**TASK MATERIAL**
►

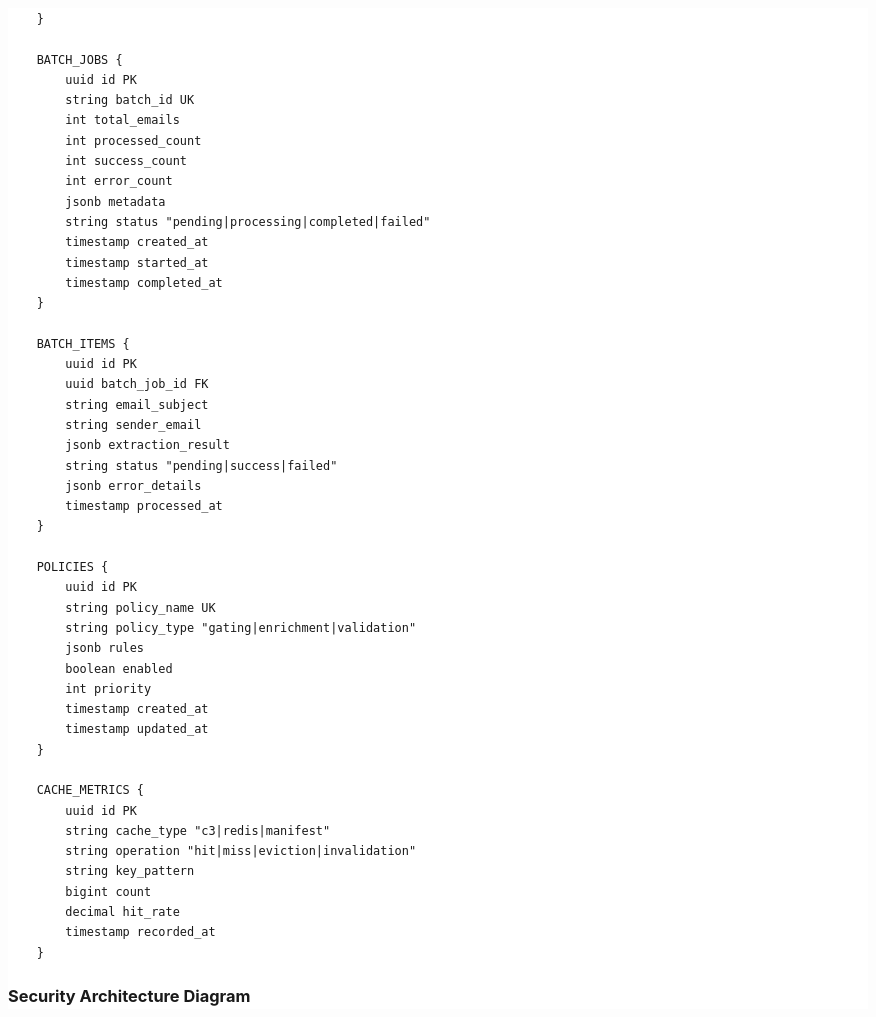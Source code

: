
 ```mermaid
    }

    BATCH_JOBS {
        uuid id PK
        string batch_id UK
        int total_emails
        int processed_count
        int success_count
        int error_count
        jsonb metadata
        string status "pending|processing|completed|failed"
        timestamp created_at
        timestamp started_at
        timestamp completed_at
    }

    BATCH_ITEMS {
        uuid id PK
        uuid batch_job_id FK
        string email_subject
        string sender_email
        jsonb extraction_result
        string status "pending|success|failed"
        jsonb error_details
        timestamp processed_at
    }

    POLICIES {
        uuid id PK
        string policy_name UK
        string policy_type "gating|enrichment|validation"
        jsonb rules
        boolean enabled
        int priority
        timestamp created_at
        timestamp updated_at
    }

    CACHE_METRICS {
        uuid id PK
        string cache_type "c3|redis|manifest"
        string operation "hit|miss|eviction|invalidation"
        string key_pattern
        bigint count
        decimal hit_rate
        timestamp recorded_at
    }
```

### Security Architecture Diagram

◄

**TASK DESCRIPTION**
Bring together each line above where the string "timestamp" turns up.

**RESULT BELOW**
        timestamp created_at
        timestamp started_at
        timestamp completed_at
        timestamp processed_at
        timestamp created_at
        timestamp updated_at
        timestamp recorded_at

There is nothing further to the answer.